# ASSIGNMENT
Could you extract every entry below and reproduce it exactly?

# EXERCISE DATA
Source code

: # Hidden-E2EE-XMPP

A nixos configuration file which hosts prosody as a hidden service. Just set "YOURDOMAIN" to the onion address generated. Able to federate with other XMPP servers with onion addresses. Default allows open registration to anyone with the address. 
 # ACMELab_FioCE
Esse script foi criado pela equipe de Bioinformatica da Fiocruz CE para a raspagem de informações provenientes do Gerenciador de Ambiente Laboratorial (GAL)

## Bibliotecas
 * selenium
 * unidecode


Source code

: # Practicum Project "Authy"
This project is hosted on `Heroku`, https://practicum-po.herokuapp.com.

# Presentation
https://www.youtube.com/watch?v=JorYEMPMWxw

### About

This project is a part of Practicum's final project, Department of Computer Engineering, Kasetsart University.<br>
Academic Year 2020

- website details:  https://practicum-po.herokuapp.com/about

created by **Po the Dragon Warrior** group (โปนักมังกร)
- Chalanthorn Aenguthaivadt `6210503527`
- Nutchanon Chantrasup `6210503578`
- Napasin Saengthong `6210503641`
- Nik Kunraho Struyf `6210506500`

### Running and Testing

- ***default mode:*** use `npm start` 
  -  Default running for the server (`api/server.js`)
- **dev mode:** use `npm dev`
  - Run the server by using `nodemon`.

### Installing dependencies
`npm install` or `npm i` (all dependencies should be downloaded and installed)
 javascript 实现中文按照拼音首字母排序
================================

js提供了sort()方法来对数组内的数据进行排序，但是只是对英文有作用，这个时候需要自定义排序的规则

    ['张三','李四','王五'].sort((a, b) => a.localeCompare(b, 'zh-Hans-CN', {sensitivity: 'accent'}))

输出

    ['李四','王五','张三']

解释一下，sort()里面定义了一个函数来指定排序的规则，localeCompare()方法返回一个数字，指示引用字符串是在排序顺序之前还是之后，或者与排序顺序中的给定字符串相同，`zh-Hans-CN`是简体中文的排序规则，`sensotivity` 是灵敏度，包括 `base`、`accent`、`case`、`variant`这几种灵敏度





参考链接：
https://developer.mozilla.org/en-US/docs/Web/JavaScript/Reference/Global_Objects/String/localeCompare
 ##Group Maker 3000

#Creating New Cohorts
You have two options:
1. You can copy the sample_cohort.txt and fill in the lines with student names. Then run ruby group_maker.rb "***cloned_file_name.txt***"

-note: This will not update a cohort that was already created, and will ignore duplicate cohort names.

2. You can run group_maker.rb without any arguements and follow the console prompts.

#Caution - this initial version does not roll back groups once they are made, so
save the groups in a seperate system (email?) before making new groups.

# SOLUTION TO THIS TASK
Source code

: # Hidden-E2EE-XMPP

A nixos configuration file which hosts prosody as a hidden service. Just set "YOURDOMAIN" to the onion address generated. Able to federate with other XMPP servers with onion addresses. Default allows open registration to anyone with the address. 
 # ACMELab_FioCE
Esse script foi criado pela equipe de Bioinformatica da Fiocruz CE para a raspagem de informações provenientes do Gerenciador de Ambiente Laboratorial (GAL)

## Bibliotecas
 * selenium
 * unidecode


Source code

: # Practicum Project "Authy"
This project is hosted on `Heroku`, https://practicum-po.herokuapp.com.

# Presentation
https://www.youtube.com/watch?v=JorYEMPMWxw

### About

This project is a part of Practicum's final project, Department of Computer Engineering, Kasetsart University.<br>
Academic Year 2020

- website details:  https://practicum-po.herokuapp.com/about

created by **Po the Dragon Warrior** group (โปนักมังกร)
- Chalanthorn Aenguthaivadt `6210503527`
- Nutchanon Chantrasup `6210503578`
- Napasin Saengthong `6210503641`
- Nik Kunraho Struyf `6210506500`

### Running and Testing

- ***default mode:*** use `npm start` 
  -  Default running for the server (`api/server.js`)
- **dev mode:** use `npm dev`
  - Run the server by using `nodemon`.

### Installing dependencies
`npm install` or `npm i` (all dependencies should be downloaded and installed)
 javascript 实现中文按照拼音首字母排序
================================

js提供了sort()方法来对数组内的数据进行排序，但是只是对英文有作用，这个时候需要自定义排序的规则

    ['张三','李四','王五'].sort((a, b) => a.localeCompare(b, 'zh-Hans-CN', {sensitivity: 'accent'}))

输出

    ['李四','王五','张三']

解释一下，sort()里面定义了一个函数来指定排序的规则，localeCompare()方法返回一个数字，指示引用字符串是在排序顺序之前还是之后，或者与排序顺序中的给定字符串相同，`zh-Hans-CN`是简体中文的排序规则，`sensotivity` 是灵敏度，包括 `base`、`accent`、`case`、`variant`这几种灵敏度





参考链接：
https://developer.mozilla.org/en-US/docs/Web/JavaScript/Reference/Global_Objects/String/localeCompare
 ##Group Maker 3000

#Creating New Cohorts
You have two options:
1. You can copy the sample_cohort.txt and fill in the lines with student names. Then run ruby group_maker.rb "***cloned_file_name.txt***"

-note: This will not update a cohort that was already created, and will ignore duplicate cohort names.

2. You can run group_maker.rb without any arguements and follow the console prompts.

#Caution - this initial version does not roll back groups once they are made, so
save the groups in a seperate system (email?) before making new groups.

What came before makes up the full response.